- Data excerpts:
Segment Open
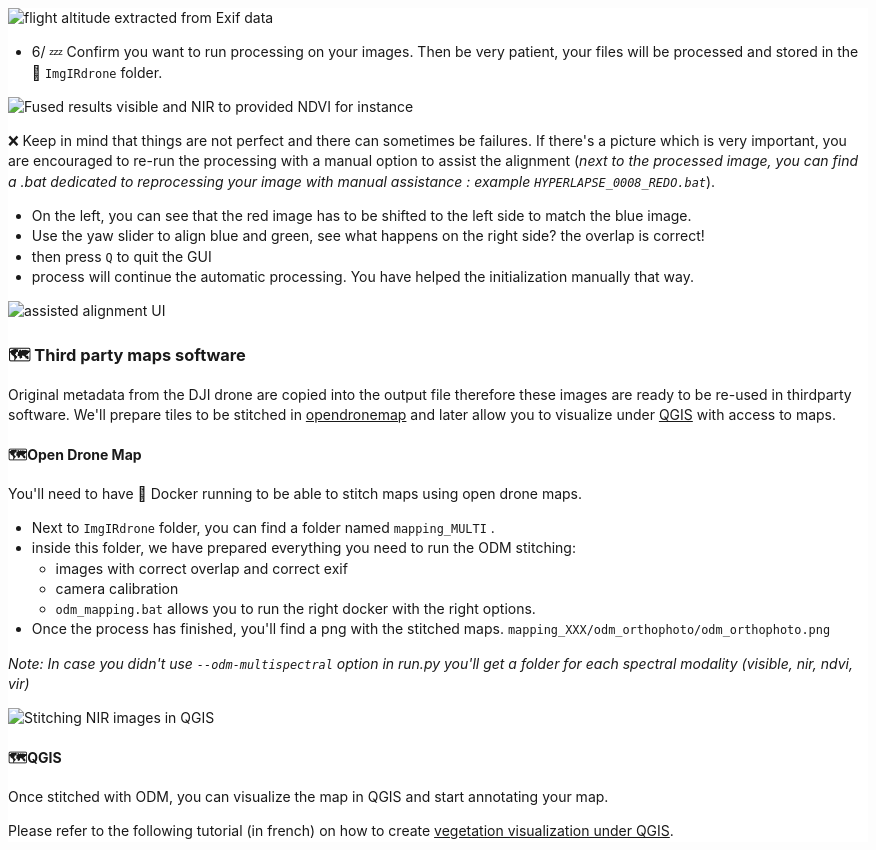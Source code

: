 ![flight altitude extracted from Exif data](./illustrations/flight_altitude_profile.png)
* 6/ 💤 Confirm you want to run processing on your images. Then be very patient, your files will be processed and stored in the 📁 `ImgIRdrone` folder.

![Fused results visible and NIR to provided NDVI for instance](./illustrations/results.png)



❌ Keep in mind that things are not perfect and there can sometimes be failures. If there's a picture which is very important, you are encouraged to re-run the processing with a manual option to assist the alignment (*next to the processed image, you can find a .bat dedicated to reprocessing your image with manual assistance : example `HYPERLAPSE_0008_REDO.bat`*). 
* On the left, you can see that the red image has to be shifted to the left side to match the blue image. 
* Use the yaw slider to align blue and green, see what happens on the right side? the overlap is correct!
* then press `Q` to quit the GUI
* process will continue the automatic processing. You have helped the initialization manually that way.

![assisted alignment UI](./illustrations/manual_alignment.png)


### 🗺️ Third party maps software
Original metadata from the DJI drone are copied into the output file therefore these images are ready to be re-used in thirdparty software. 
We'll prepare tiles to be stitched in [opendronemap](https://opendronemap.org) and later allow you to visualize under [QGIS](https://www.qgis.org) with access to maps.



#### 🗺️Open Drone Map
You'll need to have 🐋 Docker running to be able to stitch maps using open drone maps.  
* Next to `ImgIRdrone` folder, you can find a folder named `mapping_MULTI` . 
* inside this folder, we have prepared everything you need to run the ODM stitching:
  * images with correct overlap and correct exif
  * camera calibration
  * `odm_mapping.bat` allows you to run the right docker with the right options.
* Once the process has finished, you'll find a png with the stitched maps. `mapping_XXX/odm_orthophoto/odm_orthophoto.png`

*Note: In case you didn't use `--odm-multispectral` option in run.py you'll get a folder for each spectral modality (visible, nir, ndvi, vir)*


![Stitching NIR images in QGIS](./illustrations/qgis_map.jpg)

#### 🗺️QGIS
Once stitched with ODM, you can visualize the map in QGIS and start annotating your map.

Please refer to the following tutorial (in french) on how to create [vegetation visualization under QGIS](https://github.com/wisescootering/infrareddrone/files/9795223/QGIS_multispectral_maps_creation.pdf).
Segment Closed
- What you need to do: Search the data above for the string "right" and copy each line that has it.

- Reply to the exercise:
* Use the yaw slider to align blue and green, see what happens on the right side? the overlap is correct!
  * `odm_mapping.bat` allows you to run the right docker with the right options.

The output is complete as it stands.